Illustrations that are accompanied by captions are popular things now. These known types of illustrations are made possible by text-to-image programs where people can insert words that can be converted into images through artificial intelligence models like DALL-E.
A Twitter user, for instance, captioned in a tweet, "To be or not to be, rabbi holding avocado, marble sculpture," and attached to it is a sophisticated image of a marble statue of a bearded man in a robe and a bowler hat, grasping an avocado.
These Artificial Intelligence (AI) models come from Google's Imagen software and a start-up backed by Microsoft known as OpenAI, which also developed DALL-E 2. According to its developer, it is capable of realistic images and art from natural language descriptions.
Those trying to access this program must join a waiting list and tell whether they are professional artists, developers, academic researchers, journalists, or online creators.
However, Google and OpenAI have not made the technology broadly available to the public, which is why only a small batch of people can share their pictures and generate engagement. In fact, most of the first users are friends and relatives of employees.
Nevertheless, a version called DALL-E Mini, which draws on open-source code from loosely organized developers and is mainly overloaded with demand, is publicly available. Yet, those who try to use it might come across "Too much traffic, please try again."

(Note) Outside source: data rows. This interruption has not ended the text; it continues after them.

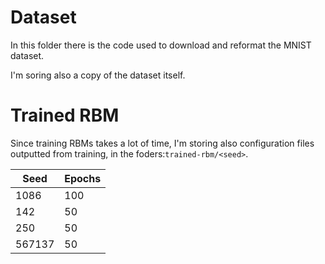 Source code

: # Dataset
In this folder there is the code used to download and reformat the MNIST dataset.

I'm soring also a copy of the dataset itself.

# Trained RBM
Since training RBMs takes a lot of time, I'm storing also configuration files outputted from training, in the foders:`trained-rbm/<seed>`.

|Seed |Epochs |
|--- | ---
|1086|100|
|142|50|
|250|50|
|567137|50|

Similar to DALL-E, Google's Gmail service's early users could get in by invitation, leaving millions waiting. But now, Gmail is one of the most prevalent email services globally.
Furthermore, Joanne Jang of OpenAI wrote on the company website's help page that they are toiling to improve access, but it's likely to take time. As of June 15, OpenAI has invited 10,217 people to try their text-to-image AI program.
Google trained its Imagen model with hundreds of its in-house AI chips on 460 million internal image-text pairs and outside data. They identify the essential parts of a user's prompts and guess the best way to illustrate those. This resulted in refined text-to-picture services.
Amidst its refinement, its interface is simple. It only comprises a text box, a button to initiate the generation, and an area that displays images. Google and OpenAI add watermarks in the bottom right corner of pictures from DALL-E 2 and Imagen as a way to credit their sources.
The companies and groups building the software are justifiably concerned about having everyone storming the gates at once. The San Francisco-based OpenAI sees the harm a model that learned how to make images by scouring the web could create.
Engineers trained the AI models on extensive collections of words and pictures from the web. Employees removed violent content from training data to handle the danger. Some filters stop DALL-E 2 from generating images that might violate company policy against nudity, violence, conspiracies, or political content.
Results are seen to improve over time continually. As the DALL-E 2, which was introduced in April, gives more realistic images now compared to the initial version, OpenAI announced last year.
The company's text-generation model, called Generative Pre-trained Transformer (GPT), has become more cultured with each generation. So, despite the risks, OpenAI is excited about the types of things the technology can enable.